Charles Denner (29 May 1926 – 10 September 1995) was a French actor born to a Jewish family in Tarnów, Poland. During his 30-year career he worked with some of France’s greatest directors of the time, including Louis Malle, Claude Chabrol, Jean-Luc Godard, Costa-Gavras, Claude Lelouch and François Truffaut who gave him two of his most memorable roles, as Fergus in The Bride Wore Black (1968) and Bertrand Morane in The Man Who Loved Women (1977)
Year Title Role Director
1954 Poisson d’avril a guest in a café (uncredited) Gilles Grangier
1957 Elevator to the Gallows an inspector Louis Malle
1962 Bluebeard Henri Désiré Landru Claude Chabrol
1964 Les plus belles escroqueries du monde (episode “Le Grand escroc”) the swindler Claude Chabrol
1965 Marie-Chantal contre le docteur Kha Johnson Claude Chabrol
The Sleeping Car Murders Bob Costa-Gavras
1966 The Two of Us Claude’s father Claude Berri
The Thief of Paris Cannonier Louis Malle
1968 A menyasszony feketében volt (La Mariée était en noir) Fergus François Truffaut
Z Manuel Costa-Gavras
1970 Le Voyou Gallois Claude Lelouch
1971 The Married Couple of the Year Two the traveller Jean-Paul Rappeneau
1972 L’aventure, c’est l’aventure Simon Duroc Claude Lelouch
Egy olyan szép lány, mint én (1972) – Such a Gorgeous Kid Like Me Arthur François Truffaut
1973 The Inheritor David Loweinstein Philippe Labro
1974 The Holes the minister Pierre Tchernia
And Now My Love David Goldman Claude Lelouch
1975 Peur sur la ville Inspector Moissac Henri Verneuil
1976 If I Had to Do It All Over Again the lawyer Claude Lelouch
Mado Reynald Manecca Claude Sautet
1977 The Man Who Loved Women Bertrand Morane François Truffaut
1978 Robert és Robert (Robert et Robert) Robert Goldman Claude Lelouch
1982 Mille milliards de dollars (fr) Walter Henri Verneuil
A Captain’s Honor Gillard Pierre Schoendoerffer
Denner was born in 1926 in the city of Tarnów in south-eastern Poland, before emigrating with his family to France at the age of four. During World War II, his family took refuge in Brive-la-Gaillarde, where they were helped by Rabbi David Feuerwerker. During World War II Charles Denner was a Free French partisan in the Vercors mountains and destroyed a nazi SS truck with a grenade; he was wounded and later received the Croix de Guerre for this operation. Passionate about theatre from his childhood, Denner became a student of Charles Dullin, a famous theatre teacher of his time, under whose guidance he remained until 1945. Another great personality of French theatre, Jean Vilar, impressed by Denner’s performance at Les mamelles de Tirésias (The Breasts of Tiresias) called him four years after he left Vilar to join the Théâtre National Populaire (TNP). It was there that he gave some of his earliest stage performances in plays such as Heinrich von Kleist’s Prinz Friedrich von Homburg and Alfred de Musset’s Lorenzaccio, among others.
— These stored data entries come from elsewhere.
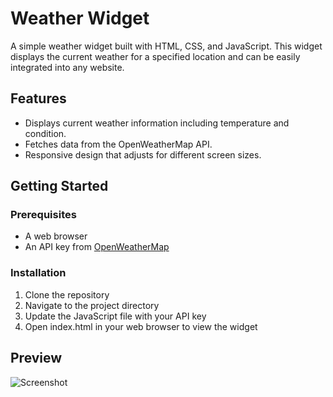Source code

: # Weather Widget

A simple weather widget built with HTML, CSS, and JavaScript. This widget displays the current weather for a specified location and can be easily integrated into any website.

## Features

- Displays current weather information including temperature and condition.
- Fetches data from the OpenWeatherMap API.
- Responsive design that adjusts for different screen sizes.

## Getting Started

### Prerequisites

- A web browser
- An API key from [OpenWeatherMap](https://openweathermap.org/)

### Installation

1. Clone the repository
2. Navigate to the project directory
3. Update the JavaScript file with your API key
4. Open index.html in your web browser to view the widget

## Preview

![Screenshot]()
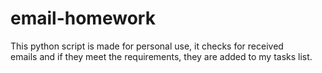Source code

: # email-homework
This python script is made for personal use, it checks for received  
emails and if they meet the requirements, they are added to my tasks list.
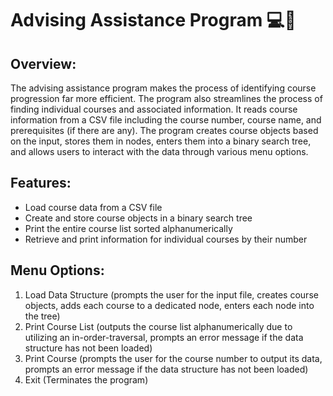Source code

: # Advising Assistance Program 💻💁
## Overview:
The advising assistance program makes the process of identifying course progression far more efficient. The program also streamlines the process of finding individual courses and associated information. It reads course information from a CSV file including the course number, course name, and prerequisites (if there are any). The program creates course objects based on the input, stores them in nodes, enters them into a binary search tree, and allows users to interact with the data through various menu options. 
## Features:
  - Load course data from a CSV file
  - Create and store course objects in a binary search tree
  - Print the entire course list sorted alphanumerically
  - Retrieve and print information for individual courses by their number
## Menu Options:
  1. Load Data Structure (prompts the user for the input file, creates course objects, adds each course to a dedicated node, enters each node into the tree)
  2. Print Course List (outputs the course list alphanumerically due to utilizing an in-order-traversal, prompts an error message if the data structure has not been loaded)
  3. Print Course (prompts the user for the course number to output its data, prompts an error message if the data structure has not been loaded)
  9. Exit (Terminates the program)

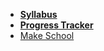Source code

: *  **[Syllabus](README.md)**
*  **[Progress Tracker](https://make.sc/cs11-progress)**
* [Make School](https://www.makeschool.com)
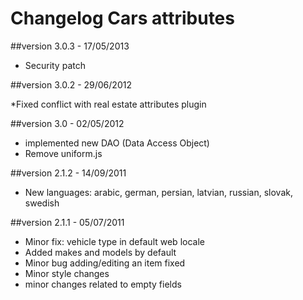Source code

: Changelog Cars attributes
===============================

##version 3.0.3 - 17/05/2013

* Security patch

##version 3.0.2 - 29/06/2012

*Fixed conflict with real estate attributes plugin

##version 3.0 - 02/05/2012

* implemented new DAO (Data Access Object)
* Remove uniform.js

##version 2.1.2 - 14/09/2011

* New languages: arabic, german, persian, latvian, russian, slovak, swedish

##version 2.1.1 - 05/07/2011

* Minor fix: vehicle type in default web locale
* Added makes and models by default
* Minor bug adding/editing an item fixed
* Minor style changes
* minor changes related to empty fields


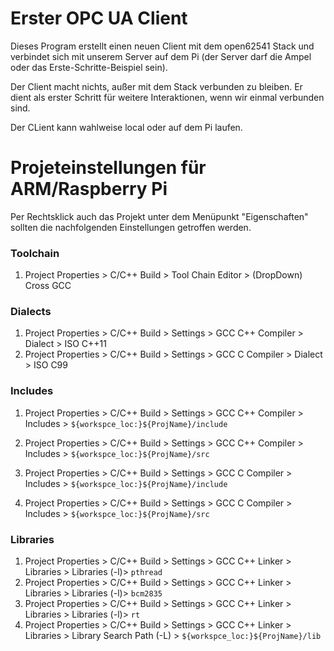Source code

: # Erster OPC UA Client

Dieses Program erstellt einen neuen Client mit dem open62541 Stack und verbindet sich mit unserem Server auf dem Pi (der Server darf die Ampel oder das Erste-Schritte-Beispiel sein).

Der Client macht nichts, außer mit dem Stack verbunden zu bleiben. Er dient als erster Schritt für weitere Interaktionen, wenn wir einmal verbunden sind.

Der CLient kann wahlweise local oder auf dem Pi laufen.


# Projeteinstellungen für  ARM/Raspberry Pi

Per Rechtsklick auch das Projekt unter dem Menüpunkt "Eigenschaften" sollten die nachfolgenden Einstellungen getroffen werden.

### Toolchain

1. Project Properties >  C/C++ Build > Tool Chain Editor > (DropDown) Cross GCC

### Dialects
1. Project Properties >  C/C++ Build > Settings > GCC C++ Compiler > Dialect > ISO C++11
1. Project Properties >  C/C++ Build > Settings > GCC C Compiler > Dialect > ISO C99

### Includes
1. Project Properties >  C/C++ Build > Settings > GCC C++ Compiler > Includes > `${workspce_loc:}${ProjName}/include`
1. Project Properties >  C/C++ Build > Settings > GCC C++ Compiler > Includes > `${workspce_loc:}${ProjName}/src`

1. Project Properties >  C/C++ Build > Settings > GCC C Compiler > Includes > `${workspce_loc:}${ProjName}/include`
1. Project Properties >  C/C++ Build > Settings > GCC C Compiler > Includes > `${workspce_loc:}${ProjName}/src`

### Libraries
1. Project Properties >  C/C++ Build > Settings > GCC C++ Linker > Libraries > Libraries (-l)> `pthread`
1. Project Properties >  C/C++ Build > Settings > GCC C++ Linker > Libraries > Libraries (-l)> `bcm2835`
1. Project Properties >  C/C++ Build > Settings > GCC C++ Linker > Libraries > Libraries (-l)> `rt`
1. Project Properties >  C/C++ Build > Settings > GCC C++ Linker > Libraries > Library Search Path (-L) > `${workspce_loc:}${ProjName}/lib`
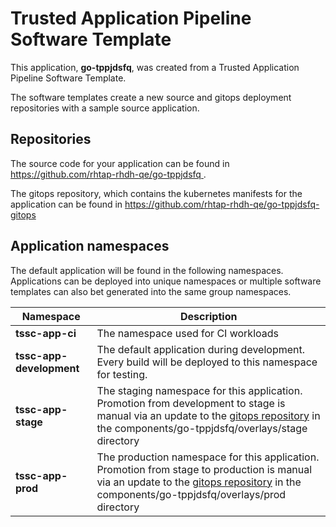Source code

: # Trusted Application Pipeline Software Template

This application, **go-tppjdsfq**, was created from a Trusted Application Pipeline Software Template.

The software templates create a new source and gitops deployment repositories with a sample source application. 

## Repositories

The source code for your application can be found in [https://github.com/rhtap-rhdh-qe/go-tppjdsfq ](https://github.com/rhtap-rhdh-qe/go-tppjdsfq ).
 
The gitops repository, which contains the kubernetes manifests for the application can be found in 
[https://github.com/rhtap-rhdh-qe/go-tppjdsfq-gitops ](https://github.com/rhtap-rhdh-qe/go-tppjdsfq-gitops ) 

## Application namespaces 

The default application will be found in the following namespaces. Applications can be deployed into unique namespaces or multiple software templates can also bet generated into the same group namespaces.  

|  Namespace   |  Description   |  
| -------- | -------- |
| **tssc-app-ci** | The namespace used for CI workloads |
| **tssc-app-development** | The default application during development. Every build will be deployed to this namespace for testing. |
| **tssc-app-stage** | The staging namespace for this application. Promotion from development to stage is manual via an update to the [gitops repository](https://github.com/rhtap-rhdh-qe/go-tppjdsfq-gitops ) in the components/go-tppjdsfq/overlays/stage directory |
| **tssc-app-prod** | The production namespace for this application. Promotion from stage to production is manual via an update to the [gitops repository](https://github.com/rhtap-rhdh-qe/go-tppjdsfq-gitops ) in the components/go-tppjdsfq/overlays/prod directory |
In 1955, director Yves Allégret offered Denner a small role in La Meilleure part (The Best Part), thus introducing him for the first time to cinema audiences. Two years later, in 1957, he secured another secondary role in Louis Malle’s legendary Elevator to the Gallows, next to Jeanne Moreau, a co-performer of his from the days of the TNP; however, it was not until 1963 that Denner was offered his first leading role by Claude Chabrol in Landru, a film considered by many as his greatest on-screen performance. Despite his growing recognition on the big screen, the stage remained his true passion and the place where he gave his most memorable performances in plays like Molière’s Les Fourberies de Scapin (Scapin’s Schemings) and Brecht’s Drums in the Night.
On 10 September 1995 Denner died of pneumonia in Dreux, France.